Em um asilo psiquiátrico, Ludens, o médico, depois de dividir os doentes entre os "tranquilos" e os "intranquilos", afirma que ambos sofrem de "feridas invisíveis". Tanto os tranquilos como os intranquilos somos vítimas de uma guerra interminável com a realidade. Como carregamos feridas também em nossos rostos, usamos máscaras para cicatrizá-las. Nosso rosto se torna, então, uma superposição de emplastros, nos mostra a desconfiada Gala outra personagem, uma mulher discreta e infeliz. As histórias narradas por Fuentes se enroscam como o tricô praticado por Rayón Mercy. E, ao se conectarem, formam uma rede de resistência sobre a qual os personagens apoiam suas vidas.
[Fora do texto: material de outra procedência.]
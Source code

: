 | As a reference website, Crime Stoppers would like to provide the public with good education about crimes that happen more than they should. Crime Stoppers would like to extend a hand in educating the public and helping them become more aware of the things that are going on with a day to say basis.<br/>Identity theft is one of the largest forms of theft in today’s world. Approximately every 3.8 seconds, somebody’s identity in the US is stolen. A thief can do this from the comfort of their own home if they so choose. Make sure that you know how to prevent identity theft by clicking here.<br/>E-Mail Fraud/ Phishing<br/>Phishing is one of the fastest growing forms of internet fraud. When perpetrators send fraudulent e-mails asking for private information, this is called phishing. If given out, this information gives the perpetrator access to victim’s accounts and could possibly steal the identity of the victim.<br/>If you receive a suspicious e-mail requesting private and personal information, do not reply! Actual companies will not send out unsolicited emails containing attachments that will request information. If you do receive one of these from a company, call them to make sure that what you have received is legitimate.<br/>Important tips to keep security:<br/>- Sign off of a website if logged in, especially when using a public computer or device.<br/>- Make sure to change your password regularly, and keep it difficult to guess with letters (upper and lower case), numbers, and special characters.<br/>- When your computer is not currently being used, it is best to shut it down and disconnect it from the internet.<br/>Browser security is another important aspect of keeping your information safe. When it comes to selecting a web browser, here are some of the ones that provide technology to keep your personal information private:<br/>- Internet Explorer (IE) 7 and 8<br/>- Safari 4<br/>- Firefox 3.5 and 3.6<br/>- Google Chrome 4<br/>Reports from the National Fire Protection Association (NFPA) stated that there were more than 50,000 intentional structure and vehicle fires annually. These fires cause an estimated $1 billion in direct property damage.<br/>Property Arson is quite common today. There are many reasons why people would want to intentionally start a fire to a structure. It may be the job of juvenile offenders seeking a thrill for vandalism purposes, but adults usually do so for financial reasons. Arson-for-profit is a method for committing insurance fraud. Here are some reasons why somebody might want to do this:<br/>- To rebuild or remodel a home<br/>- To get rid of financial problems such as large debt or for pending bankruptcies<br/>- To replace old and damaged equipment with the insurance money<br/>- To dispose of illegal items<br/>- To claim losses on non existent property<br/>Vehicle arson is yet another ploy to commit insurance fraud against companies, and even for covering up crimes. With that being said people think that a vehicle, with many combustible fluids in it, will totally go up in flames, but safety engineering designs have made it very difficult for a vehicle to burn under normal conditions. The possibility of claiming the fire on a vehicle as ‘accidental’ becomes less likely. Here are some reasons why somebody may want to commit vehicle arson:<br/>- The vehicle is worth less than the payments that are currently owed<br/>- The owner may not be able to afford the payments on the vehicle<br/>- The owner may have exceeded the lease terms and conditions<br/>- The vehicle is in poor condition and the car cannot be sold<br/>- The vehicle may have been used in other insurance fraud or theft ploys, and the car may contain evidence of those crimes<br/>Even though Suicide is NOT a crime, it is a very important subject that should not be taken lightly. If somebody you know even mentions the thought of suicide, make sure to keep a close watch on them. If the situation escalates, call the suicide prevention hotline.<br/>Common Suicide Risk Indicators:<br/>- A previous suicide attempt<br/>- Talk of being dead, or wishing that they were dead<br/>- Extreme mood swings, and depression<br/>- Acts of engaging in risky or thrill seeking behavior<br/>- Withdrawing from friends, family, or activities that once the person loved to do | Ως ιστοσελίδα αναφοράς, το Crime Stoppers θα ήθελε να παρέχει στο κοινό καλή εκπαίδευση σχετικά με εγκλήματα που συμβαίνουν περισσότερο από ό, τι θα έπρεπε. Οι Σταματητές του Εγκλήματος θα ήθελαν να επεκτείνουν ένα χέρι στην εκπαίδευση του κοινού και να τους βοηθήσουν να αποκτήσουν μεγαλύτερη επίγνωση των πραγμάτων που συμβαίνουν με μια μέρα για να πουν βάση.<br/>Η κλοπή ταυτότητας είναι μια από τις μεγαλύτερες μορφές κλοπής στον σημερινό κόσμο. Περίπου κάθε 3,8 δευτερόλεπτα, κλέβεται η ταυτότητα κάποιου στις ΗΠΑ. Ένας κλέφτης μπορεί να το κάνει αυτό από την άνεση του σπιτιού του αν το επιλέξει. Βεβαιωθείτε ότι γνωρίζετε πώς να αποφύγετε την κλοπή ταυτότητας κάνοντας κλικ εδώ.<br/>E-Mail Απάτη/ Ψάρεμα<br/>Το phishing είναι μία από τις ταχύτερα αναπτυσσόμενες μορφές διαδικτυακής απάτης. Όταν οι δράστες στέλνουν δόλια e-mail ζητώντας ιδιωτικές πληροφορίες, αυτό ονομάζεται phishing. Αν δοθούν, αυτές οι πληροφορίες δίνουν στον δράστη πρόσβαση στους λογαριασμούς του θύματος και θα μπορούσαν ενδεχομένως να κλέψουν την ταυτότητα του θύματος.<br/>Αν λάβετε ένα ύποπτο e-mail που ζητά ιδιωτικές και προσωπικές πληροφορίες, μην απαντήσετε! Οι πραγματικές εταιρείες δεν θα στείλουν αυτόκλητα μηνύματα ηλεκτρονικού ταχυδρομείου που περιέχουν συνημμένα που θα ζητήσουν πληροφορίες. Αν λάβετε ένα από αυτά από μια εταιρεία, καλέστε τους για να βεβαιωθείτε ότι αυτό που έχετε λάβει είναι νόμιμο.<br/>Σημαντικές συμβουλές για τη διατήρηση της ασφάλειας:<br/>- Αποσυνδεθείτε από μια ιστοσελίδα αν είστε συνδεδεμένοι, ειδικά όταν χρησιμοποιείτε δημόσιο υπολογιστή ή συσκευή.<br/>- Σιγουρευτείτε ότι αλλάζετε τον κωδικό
Precisamos inventar nossas próprias redes, ou não resistiremos. Não as redes da tecnologia, as redes sociais, as redes impessoais; mas redes pessoais, que nos permitam ser.
O tema de Federico em Sua Sacada é, talvez, a impossibilidade de sustentar um nome. Temos um nome (somos alguém), mas logo somos outros (temos outros nomes) e mais outros (outros nomes ainda). Resta em nosso corpo, por fim, uma grossa camada de etiquetas. É muito difícil ser uma pessoa e não muitas e este fato expõe, de forma aterrorizante, a fragilidade do humano. Quem sou? Quantas respostas eu posso dar a esta pergunta? Carlos Fuentes desdobra seu romance em uma série interminável de personagens, que se aproximam, se entrelaçam, se repelem que lutam para ser. De novo, o ciclone talvez o melhor (ainda que incômodo) nome para nossa alma.
Diz Federico: "É impossível sair de seu próprio inferno". Somos egoístas, não temos o hábito de considerar os outros, mas apenas o que levamos conosco. Nossas obsessões nos dispersam: são como botes salva-vidas que, em pleno naufrágio, nos escapam. Contudo, Federico nos mostra, o mal existe porque se tudo fosse bom não haveria sentido algum em viver. O sentido é a direção que damos a nossa luta contra o mal. Ainda que essa seja uma luta que, no fim, sempre nos vence.